Almagro expressed total support for the MACCIH and its leader, Juan Jiménez. US charge d’affaires in Tegucigalpa, Heide Fulton, called the new law “a monumental step backward in the fight against corruption,” while the Canadian Embassy expressed support for the MACCIH and said efforts against it were “very worrying.” For many Hondurans, both were welcome condemnations after the US and Canada officially acknowledged the contested election results. The Honduran Council of Private Enterprise (COHEP), the country’s largest business and trade organization, urged Congress to repeal the reforms.
Congress, meanwhile, overseen by a National Party-controlled steering committee, released a statement rejecting the MACCIH’s criticism, claiming that “far from creating impunity,” the new law “promotes transparency.”
Protecting the Authoritarian Status Quo
The economist Perdomo of the Social Forum for External Debt of Honduras said both the alleged election fraud and the new law protecting corruption are anti-democratic moves stemming from the same root: an effort to secure four more years of the status quo under Hernández.

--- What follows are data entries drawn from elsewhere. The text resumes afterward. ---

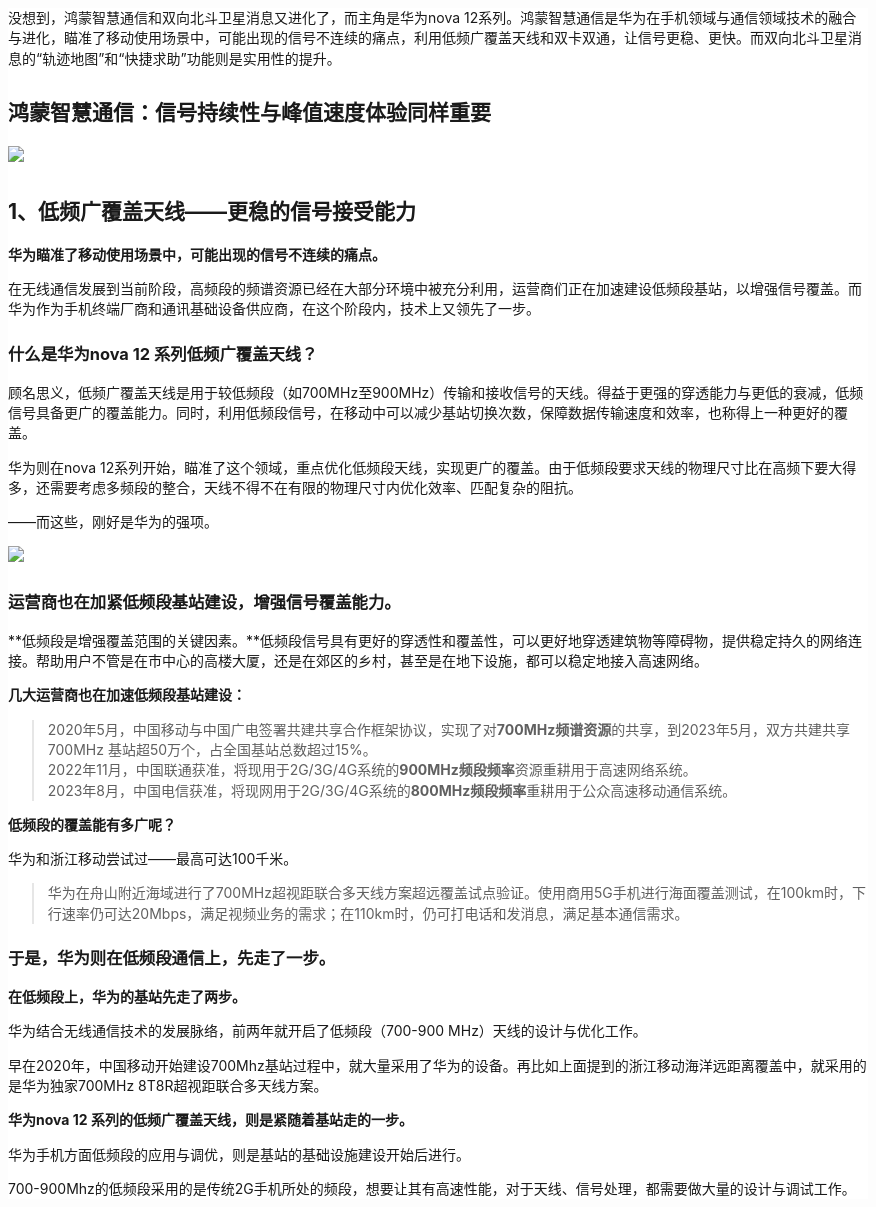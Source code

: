 没想到，鸿蒙智慧通信和双向北斗卫星消息又进化了，而主角是华为nova 12系列。鸿蒙智慧通信是华为在手机领域与通信领域技术的融合与进化，瞄准了移动使用场景中，可能出现的信号不连续的痛点，利用低频广覆盖天线和双卡双通，让信号更稳、更快。而双向北斗卫星消息的“轨迹地图”和“快捷求助”功能则是实用性的提升。

## 鸿蒙智慧通信：信号持续性与峰值速度体验同样重要

![](https://proxy-prod.omnivore-image-cache.app/6912x2160,sHAIjRUiEMwGTE5p2b8UU-ruvYtBsqaT-UNX3KSJEz6U/https://pic1.zhimg.com/50/v2-5e288c51cab268c52e61e9af58e1cd14_720w.jpg?source=1def8aca)

## 1、低频广覆盖天线——更稳的信号接受能力

**华为瞄准了移动使用场景中，可能出现的信号不连续的痛点。**

在无线通信发展到当前阶段，高频段的频谱资源已经在大部分环境中被充分利用，运营商们正在加速建设低频段基站，以增强信号覆盖。而华为作为手机终端厂商和通讯基础设备供应商，在这个阶段内，技术上又领先了一步。

### 什么是华为nova 12 系列低频广覆盖天线？

顾名思义，低频广覆盖天线是用于较低频段（如700MHz至900MHz）传输和接收信号的天线。得益于更强的穿透能力与更低的衰减，低频信号具备更广的覆盖能力。同时，利用低频段信号，在移动中可以减少基站切换次数，保障数据传输速度和效率，也称得上一种更好的覆盖。

华为则在nova 12系列开始，瞄准了这个领域，重点优化低频段天线，实现更广的覆盖。由于低频段要求天线的物理尺寸比在高频下要大得多，还需要考虑多频段的整合，天线不得不在有限的物理尺寸内优化效率、匹配复杂的阻抗。

——而这些，刚好是华为的强项。

![](https://proxy-prod.omnivore-image-cache.app/1089x0,sgI5mVNQSIPDrHBT-2dvg-iGwsTOoBfWCeZeXU5OhmBo/https://pic1.zhimg.com/50/v2-0c5522110e261950a92784f6eb90b56f_720w.jpg?source=1def8aca)

### 运营商也在加紧低频段基站建设，增强信号覆盖能力。

**低频段是增强覆盖范围的关键因素。**低频段信号具有更好的穿透性和覆盖性，可以更好地穿透建筑物等障碍物，提供稳定持久的网络连接。帮助用户不管是在市中心的高楼大厦，还是在郊区的乡村，甚至是在地下设施，都可以稳定地接入高速网络。

**几大运营商也在加速低频段基站建设：**

> 2020年5月，中国移动与中国广电签署共建共享合作框架协议，实现了对**700MHz频谱资源**的共享，到2023年5月，双方共建共享700MHz 基站超50万个，占全国基站总数超过15%。  
> 2022年11月，中国联通获准，将现用于2G/3G/4G系统的**900MHz频段频率**资源重耕用于高速网络系统。  
> 2023年8月，中国电信获准，将现网用于2G/3G/4G系统的**800MHz频段频率**重耕用于公众高速移动通信系统。

**低频段的覆盖能有多广呢？**

华为和浙江移动尝试过——最高可达100千米。

> 华为在舟山附近海域进行了700MHz超视距联合多天线方案超远覆盖试点验证。使用商用5G手机进行海面覆盖测试，在100km时，下行速率仍可达20Mbps，满足视频业务的需求；在110km时，仍可打电话和发消息，满足基本通信需求。

### 于是，华为则在低频段通信上，先走了一步。

**在低频段上，华为的基站先走了两步。**

华为结合无线通信技术的发展脉络，前两年就开启了低频段（700-900 MHz）天线的设计与优化工作。

早在2020年，中国移动开始建设700Mhz基站过程中，就大量采用了华为的设备。再比如上面提到的浙江移动海洋远距离覆盖中，就采用的是华为独家700MHz 8T8R超视距联合多天线方案。

**华为nova 12 系列的低频广覆盖天线，则是紧随着基站走的一步。**

华为手机方面低频段的应用与调优，则是基站的基础设施建设开始后进行。

700-900Mhz的低频段采用的是传统2G手机所处的频段，想要让其有高速性能，对于天线、信号处理，都需要做大量的设计与调试工作。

He argued that the law deepens an existing lack of transparency and springs Honduras into peak secrecy when it comes to the management of public funds. Honduran society already lost trust in politicians and institutions, he said, due to their maneuvers to cover up how resources are used. As an example, he cited the controversial secrecy law.
The secrecy law, passed in 2014 in Hernández’ last days as head of Congress before being sworn in for his first term as president, stripped the Institute for Access to Public Information of the power to release information in the public interest. The powers were instead distributed to state agencies. Reporters Without Borders slammed the law as an attack on freedom of information that “turns state-held information into a private reserve.”
Independence of the courts and prosecutors’ offices has also been questioned. In 2012, as head of Congress, Hernández led a “technical coup” against the constitutional branch of the Supreme Court, stacking it with judges friendly to the National Party. The same court issued the controversial ruling in 2015 that paved the way for Hernández’ bid for a second term in office despite a constitutional ban on presidential re-election.
For Blen of the Indignados anti-corruption movement, the latest blow to the fight against corruption underlines the need for deeper reform. She pointed to Guatemala as a model to follow. In that country, the International Commission Against Impunity in Guatemala (CICIG) counted on the Guatemalan attorney general as ally. If such a collaboration took place in Honduras, the MACCIH would be more empowered to carry out investigations. But with the lack of “institutional and democratic guarantees” in Honduras, she said, the task will continue to fall to social movements to pressure for accountability.
The Honduran anti-corruption movement, known as the Indignados, that led to MACCIH’s creation had demanded a UN-backed anti-corruption body modelled on Guatemala’s CICIG. Major graft probes spearheaded by CICIG and the attorney general have touched the top levels of Guatemalan government, including former President Otto Pérez Molina, who stepped down under social movement pressure in 2015.
Hondurans’ calls for CICIH were instead answered with the MACCIH. Critics said the MACCIH lacked the autonomy and investigative strength to root out corruption effectively. Now, even this watered-down anti-corruption mission’s future in the country could be under threat.
But Congress member Suazo was optimistic that movements and leftist political leaders will be able to unmask the authoritarian government as part of the broader struggle to restore democracy in Honduras. .
“This all strengthens civil society,” Suazo said. “The population is still organized, it’s waiting anxiously, and we will continue to protest until the dictatorship falls.”